==== RECORDS SHOWN ====

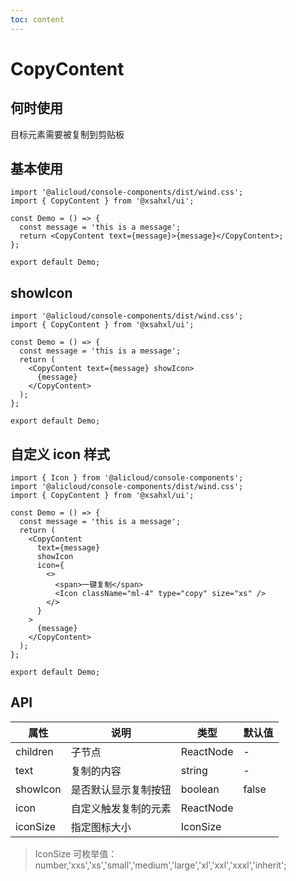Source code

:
 ```yaml
---
toc: content
---
```


# CopyContent

## 何时使用

目标元素需要被复制到剪贴板

## 基本使用

```tsx
import '@alicloud/console-components/dist/wind.css';
import { CopyContent } from '@xsahxl/ui';

const Demo = () => {
  const message = 'this is a message';
  return <CopyContent text={message}>{message}</CopyContent>;
};

export default Demo;
```

## showIcon

```tsx
import '@alicloud/console-components/dist/wind.css';
import { CopyContent } from '@xsahxl/ui';

const Demo = () => {
  const message = 'this is a message';
  return (
    <CopyContent text={message} showIcon>
      {message}
    </CopyContent>
  );
};

export default Demo;
```

## 自定义 icon 样式

```tsx
import { Icon } from '@alicloud/console-components';
import '@alicloud/console-components/dist/wind.css';
import { CopyContent } from '@xsahxl/ui';

const Demo = () => {
  const message = 'this is a message';
  return (
    <CopyContent
      text={message}
      showIcon
      icon={
        <>
          <span>一键复制</span>
          <Icon className="ml-4" type="copy" size="xs" />
        </>
      }
    >
      {message}
    </CopyContent>
  );
};

export default Demo;
```

## API

| 属性     | 说明                 | 类型      | 默认值 |
| -------- | -------------------- | --------- | ------ |
| children | 子节点               | ReactNode | -      |
| text     | 复制的内容           | string    | -      |
| showIcon | 是否默认显示复制按钮 | boolean   | false  |
| icon     | 自定义触发复制的元素 | ReactNode |        |
| iconSize | 指定图标大小         | IconSize  |        |

> IconSize 可枚举值：number,'xxs','xs','small','medium','large','xl','xxl','xxxl','inherit';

====

### BRIEF:
Take every entry and repeat it verbatim, minus the pictures.

### REPLY:
Source code

:
 ```yaml
---
toc: content
---
```


# CopyContent

## 何时使用

目标元素需要被复制到剪贴板

## 基本使用

```tsx
import '@alicloud/console-components/dist/wind.css';
import { CopyContent } from '@xsahxl/ui';

const Demo = () => {
  const message = 'this is a message';
  return <CopyContent text={message}>{message}</CopyContent>;
};

export default Demo;
```

## showIcon

```tsx
import '@alicloud/console-components/dist/wind.css';
import { CopyContent } from '@xsahxl/ui';

const Demo = () => {
  const message = 'this is a message';
  return (
    <CopyContent text={message} showIcon>
      {message}
    </CopyContent>
  );
};

export default Demo;
```

## 自定义 icon 样式

```tsx
import { Icon } from '@alicloud/console-components';
import '@alicloud/console-components/dist/wind.css';
import { CopyContent } from '@xsahxl/ui';

const Demo = () => {
  const message = 'this is a message';
  return (
    <CopyContent
      text={message}
      showIcon
      icon={
        <>
          <span>一键复制</span>
          <Icon className="ml-4" type="copy" size="xs" />
        </>
      }
    >
      {message}
    </CopyContent>
  );
};

export default Demo;
```

## API

| 属性     | 说明                 | 类型      | 默认值 |
| -------- | -------------------- | --------- | ------ |
| children | 子节点               | ReactNode | -      |
| text     | 复制的内容           | string    | -      |
| showIcon | 是否默认显示复制按钮 | boolean   | false  |
| icon     | 自定义触发复制的元素 | ReactNode |        |
| iconSize | 指定图标大小         | IconSize  |        |

> IconSize 可枚举值：number,'xxs','xs','small','medium','large','xl','xxl','xxxl','inherit';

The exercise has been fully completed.